Back when shopping was an event, my old mentor John Gunter ran the legendary Penn Traffic Department Store in Johnstown. John’s motto was simple: Go big or go home. And when it came to Christmas, he went mega-big.

That store was a winter wonderland with wreaths the size of a 1968 Chrysler New Yorker, miles of garland, and enough lights to make Chevy Chase’s Clark Griswold cry with envy. Years later, when I was working at a local hospital, I found out that Penn Traffic’s giant wreaths had been sitting in storage at a local car dealership.

We tracked them down, borrowed a bucket truck, and next thing you know, our hospital had started a new tradition.
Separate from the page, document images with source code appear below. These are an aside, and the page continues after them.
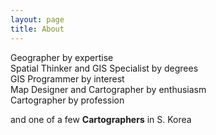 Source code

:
```yaml
---
layout: page
title: About
---
```


Geographer by expertise  
Spatial Thinker and GIS Specialist by degrees  
GIS Programmer by interest  
Map Designer and Cartographer by enthusiasm  
Cartographer by profession  

and one of a few **Cartographers** in S. Korea

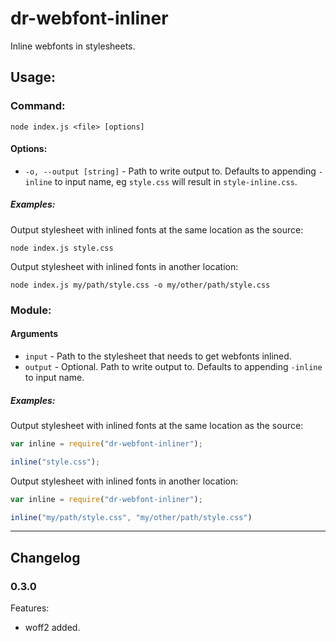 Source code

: dr-webfont-inliner
==================

Inline webfonts in stylesheets.


## Usage:

### Command:

```
node index.js <file> [options]
```

#### Options:

* `-o, --output [string]` - Path to write output to. Defaults to appending `-inline` to input name, eg `style.css` will result in `style-inline.css`.

##### Examples:

Output stylesheet with inlined fonts at the same location as the source:
```
node index.js style.css
```

Output stylesheet with inlined fonts in another location:
```
node index.js my/path/style.css -o my/other/path/style.css
```

### Module:

#### Arguments

* `input` - Path to the stylesheet that needs to get webfonts inlined.
* `output` - Optional. Path to write output to. Defaults to appending `-inline` to input name.

##### Examples:

Output stylesheet with inlined fonts at the same location as the source:

```javascript
var inline = require("dr-webfont-inliner");

inline("style.css");
```

Output stylesheet with inlined fonts in another location:

```javascript
var inline = require("dr-webfont-inliner");

inline("my/path/style.css", "my/other/path/style.css")
```

---

## Changelog

### 0.3.0

Features:

* woff2 added.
It was glowing like Santa’s Workshop. Patients, visitors and my fellow workers loved it. It was the perfect tribute to John’s old motto: “If you can see it from outer space, you’ve done it right.”

Truth is, I should’ve seen my attachment to “go big or go home” coming. My Italian grandfather, who could make anything from Adirondack chairs to homemade wine strong enough to clean your upholstery, offered to start a family Christmas wreath business. My brother and I were the sales team. We made good money, right up until Grandad accidentally gave himself a raging case of poison ivy from burning leftover brush in a pile of poison vines. Our wreath empire collapsed, but we had enough memories, calamine lotion, and steroids to last a lifetime.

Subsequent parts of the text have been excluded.